**Information provided**

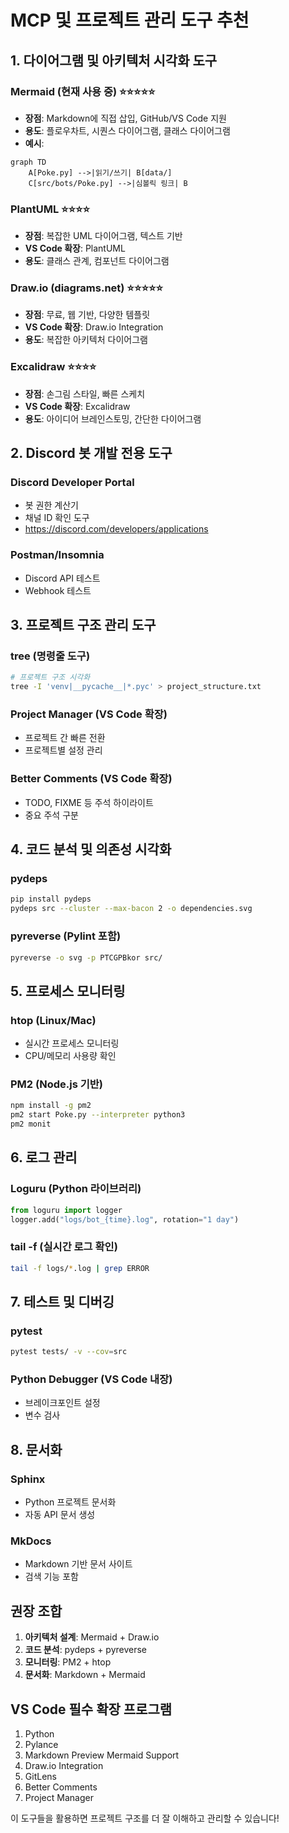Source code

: # MCP 및 프로젝트 관리 도구 추천

## 1. 다이어그램 및 아키텍처 시각화 도구

### **Mermaid** (현재 사용 중) ⭐⭐⭐⭐⭐
- **장점**: Markdown에 직접 삽입, GitHub/VS Code 지원
- **용도**: 플로우차트, 시퀀스 다이어그램, 클래스 다이어그램
- **예시**:
```mermaid
graph TD
    A[Poke.py] -->|읽기/쓰기| B[data/]
    C[src/bots/Poke.py] -->|심볼릭 링크| B
```

### **PlantUML** ⭐⭐⭐⭐
- **장점**: 복잡한 UML 다이어그램, 텍스트 기반
- **VS Code 확장**: PlantUML
- **용도**: 클래스 관계, 컴포넌트 다이어그램

### **Draw.io (diagrams.net)** ⭐⭐⭐⭐⭐
- **장점**: 무료, 웹 기반, 다양한 템플릿
- **VS Code 확장**: Draw.io Integration
- **용도**: 복잡한 아키텍처 다이어그램

### **Excalidraw** ⭐⭐⭐⭐
- **장점**: 손그림 스타일, 빠른 스케치
- **VS Code 확장**: Excalidraw
- **용도**: 아이디어 브레인스토밍, 간단한 다이어그램

## 2. Discord 봇 개발 전용 도구

### **Discord Developer Portal**
- 봇 권한 계산기
- 채널 ID 확인 도구
- https://discord.com/developers/applications

### **Postman/Insomnia**
- Discord API 테스트
- Webhook 테스트

## 3. 프로젝트 구조 관리 도구

### **tree** (명령줄 도구)
```bash
# 프로젝트 구조 시각화
tree -I 'venv|__pycache__|*.pyc' > project_structure.txt
```

### **Project Manager** (VS Code 확장)
- 프로젝트 간 빠른 전환
- 프로젝트별 설정 관리

### **Better Comments** (VS Code 확장)
- TODO, FIXME 등 주석 하이라이트
- 중요 주석 구분

## 4. 코드 분석 및 의존성 시각화

### **pydeps**
```bash
pip install pydeps
pydeps src --cluster --max-bacon 2 -o dependencies.svg
```

### **pyreverse** (Pylint 포함)
```bash
pyreverse -o svg -p PTCGPBkor src/
```

## 5. 프로세스 모니터링

### **htop** (Linux/Mac)
- 실시간 프로세스 모니터링
- CPU/메모리 사용량 확인

### **PM2** (Node.js 기반)
```bash
npm install -g pm2
pm2 start Poke.py --interpreter python3
pm2 monit
```

## 6. 로그 관리

### **Loguru** (Python 라이브러리)
```python
from loguru import logger
logger.add("logs/bot_{time}.log", rotation="1 day")
```

### **tail -f** (실시간 로그 확인)
```bash
tail -f logs/*.log | grep ERROR
```

## 7. 테스트 및 디버깅

### **pytest**
```bash
pytest tests/ -v --cov=src
```

### **Python Debugger** (VS Code 내장)
- 브레이크포인트 설정
- 변수 검사

## 8. 문서화

### **Sphinx**
- Python 프로젝트 문서화
- 자동 API 문서 생성

### **MkDocs**
- Markdown 기반 문서 사이트
- 검색 기능 포함

## 권장 조합

1. **아키텍처 설계**: Mermaid + Draw.io
2. **코드 분석**: pydeps + pyreverse
3. **모니터링**: PM2 + htop
4. **문서화**: Markdown + Mermaid

## VS Code 필수 확장 프로그램
1. Python
2. Pylance
3. Markdown Preview Mermaid Support
4. Draw.io Integration
5. GitLens
6. Better Comments
7. Project Manager

이 도구들을 활용하면 프로젝트 구조를 더 잘 이해하고 관리할 수 있습니다!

**Activity**
What is needed is every record above, restated word for word, with the pictures left out.

**Solution below**
Source code

: # MCP 및 프로젝트 관리 도구 추천

## 1. 다이어그램 및 아키텍처 시각화 도구

### **Mermaid** (현재 사용 중) ⭐⭐⭐⭐⭐
- **장점**: Markdown에 직접 삽입, GitHub/VS Code 지원
- **용도**: 플로우차트, 시퀀스 다이어그램, 클래스 다이어그램
- **예시**:
```mermaid
graph TD
    A[Poke.py] -->|읽기/쓰기| B[data/]
    C[src/bots/Poke.py] -->|심볼릭 링크| B
```

### **PlantUML** ⭐⭐⭐⭐
- **장점**: 복잡한 UML 다이어그램, 텍스트 기반
- **VS Code 확장**: PlantUML
- **용도**: 클래스 관계, 컴포넌트 다이어그램

### **Draw.io (diagrams.net)** ⭐⭐⭐⭐⭐
- **장점**: 무료, 웹 기반, 다양한 템플릿
- **VS Code 확장**: Draw.io Integration
- **용도**: 복잡한 아키텍처 다이어그램

### **Excalidraw** ⭐⭐⭐⭐
- **장점**: 손그림 스타일, 빠른 스케치
- **VS Code 확장**: Excalidraw
- **용도**: 아이디어 브레인스토밍, 간단한 다이어그램

## 2. Discord 봇 개발 전용 도구

### **Discord Developer Portal**
- 봇 권한 계산기
- 채널 ID 확인 도구
- https://discord.com/developers/applications

### **Postman/Insomnia**
- Discord API 테스트
- Webhook 테스트

## 3. 프로젝트 구조 관리 도구

### **tree** (명령줄 도구)
```bash
# 프로젝트 구조 시각화
tree -I 'venv|__pycache__|*.pyc' > project_structure.txt
```

### **Project Manager** (VS Code 확장)
- 프로젝트 간 빠른 전환
- 프로젝트별 설정 관리

### **Better Comments** (VS Code 확장)
- TODO, FIXME 등 주석 하이라이트
- 중요 주석 구분

## 4. 코드 분석 및 의존성 시각화

### **pydeps**
```bash
pip install pydeps
pydeps src --cluster --max-bacon 2 -o dependencies.svg
```

### **pyreverse** (Pylint 포함)
```bash
pyreverse -o svg -p PTCGPBkor src/
```

## 5. 프로세스 모니터링

### **htop** (Linux/Mac)
- 실시간 프로세스 모니터링
- CPU/메모리 사용량 확인

### **PM2** (Node.js 기반)
```bash
npm install -g pm2
pm2 start Poke.py --interpreter python3
pm2 monit
```

## 6. 로그 관리

### **Loguru** (Python 라이브러리)
```python
from loguru import logger
logger.add("logs/bot_{time}.log", rotation="1 day")
```

### **tail -f** (실시간 로그 확인)
```bash
tail -f logs/*.log | grep ERROR
```

## 7. 테스트 및 디버깅

### **pytest**
```bash
pytest tests/ -v --cov=src
```

### **Python Debugger** (VS Code 내장)
- 브레이크포인트 설정
- 변수 검사

## 8. 문서화

### **Sphinx**
- Python 프로젝트 문서화
- 자동 API 문서 생성

### **MkDocs**
- Markdown 기반 문서 사이트
- 검색 기능 포함

## 권장 조합

1. **아키텍처 설계**: Mermaid + Draw.io
2. **코드 분석**: pydeps + pyreverse
3. **모니터링**: PM2 + htop
4. **문서화**: Markdown + Mermaid

## VS Code 필수 확장 프로그램
1. Python
2. Pylance
3. Markdown Preview Mermaid Support
4. Draw.io Integration
5. GitLens
6. Better Comments
7. Project Manager

이 도구들을 활용하면 프로젝트 구조를 더 잘 이해하고 관리할 수 있습니다!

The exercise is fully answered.